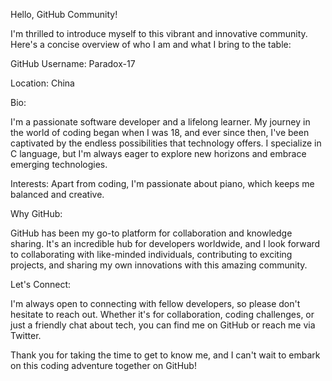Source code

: Hello, GitHub Community!

I'm thrilled to introduce myself to this vibrant and innovative community. Here's a concise overview of who I am and what I bring to the table:


GitHub Username: Paradox-17

Location: China

Bio:

I'm a passionate software developer and a lifelong learner. My journey in the world of coding began when I was 18, and ever since then, I've been captivated by the endless possibilities that technology offers. I specialize in C language, but I'm always eager to explore new horizons and embrace emerging technologies.


Interests: Apart from coding, I'm passionate about piano, which keeps me balanced and creative.

Why GitHub:

GitHub has been my go-to platform for collaboration and knowledge sharing. It's an incredible hub for developers worldwide, and I look forward to collaborating with like-minded individuals, contributing to exciting projects, and sharing my own innovations with this amazing community.

Let's Connect:

I'm always open to connecting with fellow developers, so please don't hesitate to reach out. Whether it's for collaboration, coding challenges, or just a friendly chat about tech, you can find me on GitHub or reach me via Twitter.

Thank you for taking the time to get to know me, and I can't wait to embark on this coding adventure together on GitHub!
<!--
**Paradox-17/Paradox-17** is a ✨ _special_ ✨ repository because its `README.md` (this file) appears on your GitHub profile.

Here are some ideas to get you started:

- 🔭 I’m currently working on ...
- 🌱 I’m currently learning ...
- 👯 I’m looking to collaborate on ...
- 🤔 I’m looking for help with ...
- 💬 Ask me about ...
- 📫 How to reach me: ...
- 😄 Pronouns: ...
- ⚡ Fun fact: ...
-->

_____

**Work order:** Every line of the data above that includes "Paradox" should be listed.

**Result of this task:**
GitHub Username: Paradox-17
**Paradox-17/Paradox-17** is a ✨ _special_ ✨ repository because its `README.md` (this file) appears on your GitHub profile.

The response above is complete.